UKIP is an extreme Right party, at least in a British context. However if you talk to their supporters (I have!) you will find that many are well to the Right of the party leadership, or where (I should say) the party leadership claims to be. The UKIP voter, or prospective voter, is not a moderate on anything. Withdrawal from the EU immediately. Stop all immigration and deport some immigrants. Stop overseas Aid. Sell off the BBC. Bring back hanging. Privatise the NHS. And so on. They combine this lethal cocktail of scapegoat-seeking faux-libertarian and neo-liberal positions with flag-waving nationalism and a suspicion and, sometimes hatred, of things foreign and foreigners. And above all they will tell you that diversity has killed Britain "Parts of our cities aren't British any more" they'll tell you "most of them don't even celebrate Christmas". They will use selectively the horrors of the child abuse scandal in Rotherham, or the rise of home-produced Islamic terrorism, as evidence that multi-culturalism is evil. The indisputable fact that most immigrants and children of immigrants are hard-working, decent and law-abiding citizens doesn't cut any ice. 

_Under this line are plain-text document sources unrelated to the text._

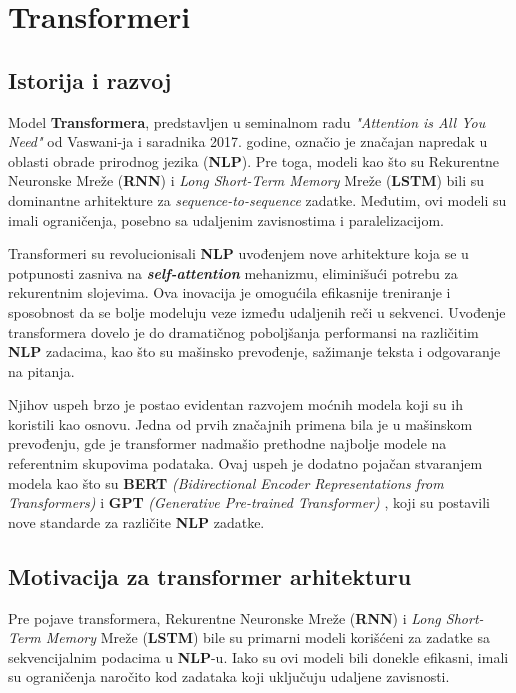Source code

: \documentclass[12pt]{article}
\begin{document}
   \newpage
   \section{Transformeri}
   \subsection{Istorija i razvoj}
   Model \textbf{Transformera}, predstavljen u seminalnom radu \textit{"Attention is All You Need"} \cite{attentionneed} od Vaswani-ja i saradnika 2017. godine, 
   označio je značajan napredak u oblasti obrade prirodnog jezika (\textbf{NLP}). 
   Pre toga, modeli kao što su Rekurentne Neuronske Mreže (\textbf{RNN}) \cite{rnn} i 
   \textit{Long Short-Term Memory} Mreže (\textbf{LSTM}) \cite{lstm} bili su dominantne arhitekture za 
   \textit{sequence-to-sequence} zadatke. Međutim, ovi modeli su imali ograničenja, 
   posebno sa udaljenim zavisnostima i paralelizacijom.

   Transformeri su revolucionisali \textbf{NLP} uvođenjem nove arhitekture koja se u potpunosti zasniva na 
   \textbf{\textit{self-attention}} mehanizmu, eliminišući potrebu za rekurentnim slojevima. 
   Ova inovacija je omogućila efikasnije treniranje i sposobnost da se bolje modeluju veze između 
   udaljenih reči u sekvenci. Uvođenje transformera dovelo je do dramatičnog poboljšanja performansi 
   na različitim \textbf{NLP} zadacima, kao što su mašinsko prevođenje, sažimanje teksta i odgovaranje na pitanja.

   Njihov uspeh brzo je postao evidentan razvojem moćnih modela koji su ih koristili kao osnovu. 
   Jedna od prvih značajnih primena bila je u mašinskom prevođenju, gde je transformer 
   nadmašio prethodne najbolje modele na referentnim skupovima podataka. 
   Ovaj uspeh je dodatno pojačan stvaranjem modela kao što su \textbf{BERT} 
   \textit{(Bidirectional Encoder Representations from Transformers)} \cite{bert} i \textbf{GPT} 
   \textit{(Generative Pre-trained Transformer)} \cite{gpt2}, koji su postavili nove standarde za 
   različite \textbf{NLP} zadatke.

   \subsection{Motivacija za transformer arhitekturu}

   Pre pojave transformera, Rekurentne Neuronske Mreže (\textbf{RNN}) i 
   \textit{Long Short-Term Memory} Mreže (\textbf{LSTM}) bile su primarni 
   modeli korišćeni za zadatke sa sekvencijalnim podacima u \textbf{NLP}-u. 
   Iako su ovi modeli bili donekle efikasni, imali su ograničenja naročito kod zadataka koji uključuju udaljene zavisnosti.
\end{document}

The Duncans and the Blooms may be ostracised by Farage because he sees them as damaging UKIP's electoral prospects but in reality they have views much closer to UKIP's core support than he would dare to admit. They are the tip of the fetid iceberg that is the party's likely supporters in the ballot box. If you look through Farage's speeches and writings over the years you will find content not that different - even though his current positions are nominally more moderate. It may be the ambition of Douglas Carswell and Mark Reckless to position UKIP as a new Conservative Party rather than the anti-establishment party that it currently is. Or to so threaten the Tories that they segue in that direction anyway. Perhaps they are playing a long term "Unite the Right" game? For now, however, UKIP is a breakaway pressure group masquerading as a legitimate political party and gathering its support in not insignificant numbers from the "fruitcakes, loonies and closet racists" once accurately referred to by David Cameron.